This article explains the calculations done in the Occupancy Sensor Calculator, designed to estimate energy savings, cost benefits, and environmental impact of installing occupancy sensors in commercial lighting systems.
The Occupancy Sensor Calculator estimates energy savings, cost benefits, and environmental impact for commercial lighting systems by combining several mathematical steps.

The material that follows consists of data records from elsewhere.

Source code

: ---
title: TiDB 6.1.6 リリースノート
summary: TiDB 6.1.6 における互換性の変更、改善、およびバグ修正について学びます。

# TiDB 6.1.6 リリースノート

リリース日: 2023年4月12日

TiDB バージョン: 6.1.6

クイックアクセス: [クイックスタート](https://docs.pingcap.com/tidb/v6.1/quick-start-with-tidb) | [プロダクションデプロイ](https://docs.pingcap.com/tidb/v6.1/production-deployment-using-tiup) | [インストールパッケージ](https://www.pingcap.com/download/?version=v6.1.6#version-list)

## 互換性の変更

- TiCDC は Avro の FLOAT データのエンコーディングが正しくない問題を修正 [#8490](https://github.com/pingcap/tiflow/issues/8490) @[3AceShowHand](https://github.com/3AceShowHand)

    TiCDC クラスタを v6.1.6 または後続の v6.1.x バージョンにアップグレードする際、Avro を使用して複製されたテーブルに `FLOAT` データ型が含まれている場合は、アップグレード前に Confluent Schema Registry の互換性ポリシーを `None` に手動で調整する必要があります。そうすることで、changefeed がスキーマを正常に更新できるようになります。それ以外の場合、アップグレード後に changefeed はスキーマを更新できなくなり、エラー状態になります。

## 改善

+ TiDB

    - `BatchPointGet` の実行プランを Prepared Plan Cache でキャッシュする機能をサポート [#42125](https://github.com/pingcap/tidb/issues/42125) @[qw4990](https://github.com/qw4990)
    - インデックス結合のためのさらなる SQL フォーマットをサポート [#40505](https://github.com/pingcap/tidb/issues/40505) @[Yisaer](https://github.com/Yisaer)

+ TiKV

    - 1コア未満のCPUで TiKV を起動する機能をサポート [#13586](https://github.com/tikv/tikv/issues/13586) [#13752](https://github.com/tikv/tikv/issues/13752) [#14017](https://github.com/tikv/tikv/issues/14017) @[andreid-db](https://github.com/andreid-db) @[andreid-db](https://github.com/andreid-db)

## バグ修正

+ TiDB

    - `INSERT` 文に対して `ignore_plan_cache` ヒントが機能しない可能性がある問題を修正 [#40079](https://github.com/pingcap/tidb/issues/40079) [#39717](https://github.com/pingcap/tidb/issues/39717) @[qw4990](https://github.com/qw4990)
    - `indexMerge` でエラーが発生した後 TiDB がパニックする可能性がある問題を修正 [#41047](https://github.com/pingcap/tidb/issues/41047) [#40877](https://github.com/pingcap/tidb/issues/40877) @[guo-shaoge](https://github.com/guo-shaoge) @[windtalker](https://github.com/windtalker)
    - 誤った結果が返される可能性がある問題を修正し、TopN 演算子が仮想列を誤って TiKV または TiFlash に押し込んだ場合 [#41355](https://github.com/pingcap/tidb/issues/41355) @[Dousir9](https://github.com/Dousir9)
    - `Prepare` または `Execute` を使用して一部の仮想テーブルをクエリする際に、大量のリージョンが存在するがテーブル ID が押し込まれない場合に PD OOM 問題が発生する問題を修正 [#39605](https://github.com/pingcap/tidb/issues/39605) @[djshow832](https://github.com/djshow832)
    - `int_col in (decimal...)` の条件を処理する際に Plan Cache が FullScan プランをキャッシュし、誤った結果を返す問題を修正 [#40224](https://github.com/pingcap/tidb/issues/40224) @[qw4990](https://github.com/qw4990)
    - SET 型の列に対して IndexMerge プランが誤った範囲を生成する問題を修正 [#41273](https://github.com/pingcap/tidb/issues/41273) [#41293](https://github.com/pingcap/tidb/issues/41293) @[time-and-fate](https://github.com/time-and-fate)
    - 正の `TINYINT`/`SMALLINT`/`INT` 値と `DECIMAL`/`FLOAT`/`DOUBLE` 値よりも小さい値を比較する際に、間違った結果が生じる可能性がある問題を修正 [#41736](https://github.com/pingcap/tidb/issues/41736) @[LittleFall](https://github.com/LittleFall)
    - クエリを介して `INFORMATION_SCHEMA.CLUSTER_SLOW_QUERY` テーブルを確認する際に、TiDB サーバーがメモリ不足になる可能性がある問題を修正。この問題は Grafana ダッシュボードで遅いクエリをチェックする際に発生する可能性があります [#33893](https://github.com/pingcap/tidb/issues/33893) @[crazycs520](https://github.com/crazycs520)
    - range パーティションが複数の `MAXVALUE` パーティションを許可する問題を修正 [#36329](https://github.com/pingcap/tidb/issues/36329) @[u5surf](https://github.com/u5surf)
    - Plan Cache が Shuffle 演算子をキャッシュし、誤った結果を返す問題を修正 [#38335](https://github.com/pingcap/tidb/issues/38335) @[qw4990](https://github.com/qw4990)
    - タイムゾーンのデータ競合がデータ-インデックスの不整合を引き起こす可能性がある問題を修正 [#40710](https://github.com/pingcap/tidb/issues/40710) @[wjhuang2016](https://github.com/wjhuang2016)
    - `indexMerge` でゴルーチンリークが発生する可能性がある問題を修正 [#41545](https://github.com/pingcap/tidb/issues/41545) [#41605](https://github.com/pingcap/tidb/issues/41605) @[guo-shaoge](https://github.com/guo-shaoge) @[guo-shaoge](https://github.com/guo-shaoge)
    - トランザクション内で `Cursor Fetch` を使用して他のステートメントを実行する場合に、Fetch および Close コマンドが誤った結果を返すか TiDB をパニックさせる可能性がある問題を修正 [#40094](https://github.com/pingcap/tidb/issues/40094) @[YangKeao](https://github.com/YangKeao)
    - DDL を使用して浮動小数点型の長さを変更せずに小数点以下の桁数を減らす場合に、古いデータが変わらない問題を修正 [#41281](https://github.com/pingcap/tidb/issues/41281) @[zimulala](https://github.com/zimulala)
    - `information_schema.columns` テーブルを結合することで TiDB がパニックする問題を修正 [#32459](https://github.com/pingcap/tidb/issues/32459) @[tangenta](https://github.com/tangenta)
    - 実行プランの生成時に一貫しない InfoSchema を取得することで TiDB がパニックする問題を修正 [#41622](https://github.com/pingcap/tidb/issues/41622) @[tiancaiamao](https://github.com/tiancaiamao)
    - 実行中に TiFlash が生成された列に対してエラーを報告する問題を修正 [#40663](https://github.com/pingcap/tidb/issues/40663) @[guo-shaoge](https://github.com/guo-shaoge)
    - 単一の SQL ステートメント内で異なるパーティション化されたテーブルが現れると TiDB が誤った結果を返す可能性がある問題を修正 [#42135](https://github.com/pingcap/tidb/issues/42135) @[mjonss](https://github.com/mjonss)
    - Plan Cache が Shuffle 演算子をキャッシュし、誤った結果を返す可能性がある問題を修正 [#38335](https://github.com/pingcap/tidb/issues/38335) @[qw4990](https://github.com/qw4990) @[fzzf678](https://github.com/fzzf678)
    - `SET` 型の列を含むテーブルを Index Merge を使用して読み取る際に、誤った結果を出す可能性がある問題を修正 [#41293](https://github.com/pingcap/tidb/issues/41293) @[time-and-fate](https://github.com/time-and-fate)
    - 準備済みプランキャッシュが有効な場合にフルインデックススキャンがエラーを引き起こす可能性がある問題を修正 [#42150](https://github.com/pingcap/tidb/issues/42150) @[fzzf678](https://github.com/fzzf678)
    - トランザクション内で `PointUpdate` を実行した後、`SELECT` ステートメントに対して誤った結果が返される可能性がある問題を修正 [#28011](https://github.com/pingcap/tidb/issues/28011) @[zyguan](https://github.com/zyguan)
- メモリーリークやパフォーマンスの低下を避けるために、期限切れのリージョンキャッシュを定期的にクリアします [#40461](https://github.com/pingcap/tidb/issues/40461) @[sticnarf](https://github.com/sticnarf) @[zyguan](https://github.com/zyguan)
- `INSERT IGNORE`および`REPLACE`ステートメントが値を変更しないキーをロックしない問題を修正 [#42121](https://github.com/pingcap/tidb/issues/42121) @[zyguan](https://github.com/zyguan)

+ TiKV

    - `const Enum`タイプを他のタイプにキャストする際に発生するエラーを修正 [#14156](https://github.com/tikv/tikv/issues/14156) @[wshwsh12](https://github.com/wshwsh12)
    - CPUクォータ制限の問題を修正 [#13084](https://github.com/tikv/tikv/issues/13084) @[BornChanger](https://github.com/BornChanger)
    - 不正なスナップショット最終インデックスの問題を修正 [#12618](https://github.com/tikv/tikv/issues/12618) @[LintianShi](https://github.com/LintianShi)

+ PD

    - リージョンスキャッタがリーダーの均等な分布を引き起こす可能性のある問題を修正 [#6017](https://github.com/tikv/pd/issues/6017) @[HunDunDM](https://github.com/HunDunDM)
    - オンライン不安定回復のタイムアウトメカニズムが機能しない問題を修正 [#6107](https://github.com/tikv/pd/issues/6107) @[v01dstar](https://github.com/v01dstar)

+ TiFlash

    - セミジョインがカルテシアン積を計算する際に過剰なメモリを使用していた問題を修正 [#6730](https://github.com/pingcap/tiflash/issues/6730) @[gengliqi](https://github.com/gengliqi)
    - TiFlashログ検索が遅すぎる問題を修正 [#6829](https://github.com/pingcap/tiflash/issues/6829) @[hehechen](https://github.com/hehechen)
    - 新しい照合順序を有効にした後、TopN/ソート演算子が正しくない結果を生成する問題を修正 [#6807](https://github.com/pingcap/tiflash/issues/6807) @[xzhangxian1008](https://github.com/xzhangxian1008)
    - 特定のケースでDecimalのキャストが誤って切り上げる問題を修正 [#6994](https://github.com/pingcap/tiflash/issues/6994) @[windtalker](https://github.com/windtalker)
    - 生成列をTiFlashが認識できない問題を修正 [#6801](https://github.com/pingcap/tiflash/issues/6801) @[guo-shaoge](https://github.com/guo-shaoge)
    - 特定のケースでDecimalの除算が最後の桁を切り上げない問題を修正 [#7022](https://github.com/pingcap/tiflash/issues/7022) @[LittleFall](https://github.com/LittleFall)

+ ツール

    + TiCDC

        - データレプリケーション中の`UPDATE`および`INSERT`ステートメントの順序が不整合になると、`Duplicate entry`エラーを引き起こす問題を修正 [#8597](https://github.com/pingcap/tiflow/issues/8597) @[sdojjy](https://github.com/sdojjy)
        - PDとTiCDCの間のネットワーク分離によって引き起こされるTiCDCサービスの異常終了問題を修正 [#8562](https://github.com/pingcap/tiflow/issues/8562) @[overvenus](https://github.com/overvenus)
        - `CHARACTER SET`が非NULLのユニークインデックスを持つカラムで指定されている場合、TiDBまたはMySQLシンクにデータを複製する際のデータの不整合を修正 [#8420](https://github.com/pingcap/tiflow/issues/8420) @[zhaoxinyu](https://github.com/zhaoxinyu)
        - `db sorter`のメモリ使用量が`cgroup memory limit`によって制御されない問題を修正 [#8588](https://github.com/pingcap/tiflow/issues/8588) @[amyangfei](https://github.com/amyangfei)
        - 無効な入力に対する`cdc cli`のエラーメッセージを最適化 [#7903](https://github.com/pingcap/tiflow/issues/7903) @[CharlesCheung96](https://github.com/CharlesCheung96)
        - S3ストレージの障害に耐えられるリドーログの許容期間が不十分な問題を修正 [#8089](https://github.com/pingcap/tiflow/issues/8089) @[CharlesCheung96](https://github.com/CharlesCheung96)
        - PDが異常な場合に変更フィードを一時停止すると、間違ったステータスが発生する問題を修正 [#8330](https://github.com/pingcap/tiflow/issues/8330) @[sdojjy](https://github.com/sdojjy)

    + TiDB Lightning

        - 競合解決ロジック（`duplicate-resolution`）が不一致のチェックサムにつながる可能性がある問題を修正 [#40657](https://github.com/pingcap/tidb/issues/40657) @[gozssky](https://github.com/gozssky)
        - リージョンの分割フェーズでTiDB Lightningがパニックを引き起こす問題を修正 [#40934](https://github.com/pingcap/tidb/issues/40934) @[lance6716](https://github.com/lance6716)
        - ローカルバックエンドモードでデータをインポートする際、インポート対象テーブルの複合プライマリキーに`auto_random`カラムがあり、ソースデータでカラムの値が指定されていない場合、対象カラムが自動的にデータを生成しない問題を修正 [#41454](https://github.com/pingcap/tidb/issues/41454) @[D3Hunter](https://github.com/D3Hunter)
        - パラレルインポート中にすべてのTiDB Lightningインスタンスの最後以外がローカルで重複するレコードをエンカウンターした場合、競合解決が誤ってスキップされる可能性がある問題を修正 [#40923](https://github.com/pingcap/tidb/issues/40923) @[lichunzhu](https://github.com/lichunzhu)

First, it determines the current annual operating hours:
$$ CHPY = H_{day} \times D_{week} \times W_{year} $$
Depending on the chosen method, the proposed annual hours are computed either as a percentage of the current hours:
$$ PHPY = percent_{occupied} \times CHPY $$
or by reducing the daily operating hours:
$$ PHPY = (H_{day} - H_{reduction}) \times D_{week} \times W_{year} $$
Next, power consumption per fixture is calculated:
$$ PCF = \frac{N_{bulbs} \times W_{bulb} \times BF}{1000} $$
Multiplying by the total number of fixtures gives the total system power:
$$ TPC = PCF \times N_{fixtures} $$
This power is used to find the current and proposed electrical consumption:
$$ CEC = TPC \times CHPY \quad \text{and} \quad PEC = TPC \times PHPY $$
with the energy savings determined as:
$$ ES = CEC - PEC $$
Cost savings come next. Electricity cost savings are given by:
$$ ECS = ES \times EC $$
and, if the system operates at peak demand, the demand cost savings are calculated as:
$$ DCS = DS \times DC \times 12 $$
Carbon emission reductions are estimated by:
$$ CES = \frac{ES \times CI}{2205} $$
Maintenance savings are also factored in by assessing bulb replacement rates and comparing current versus proposed replacement material and labor costs. Finally, implementation costs are summed up as:
$$ TIC = IMC + ILC $$
and the simple payback period is derived by:
$$ SP = \left(\frac{TIC}{TCS}\right) \times 12 $$
where total cost savings, $TCS$, is the sum of electricity, demand, maintenance material, and labor cost savings. For a more in-depth financial review, the internal rate of return (IRR) is calculated by solving:
$$ \sum_{t=0}^{n} \frac{CF_t}{(1 + IRR)^t} = 0 $$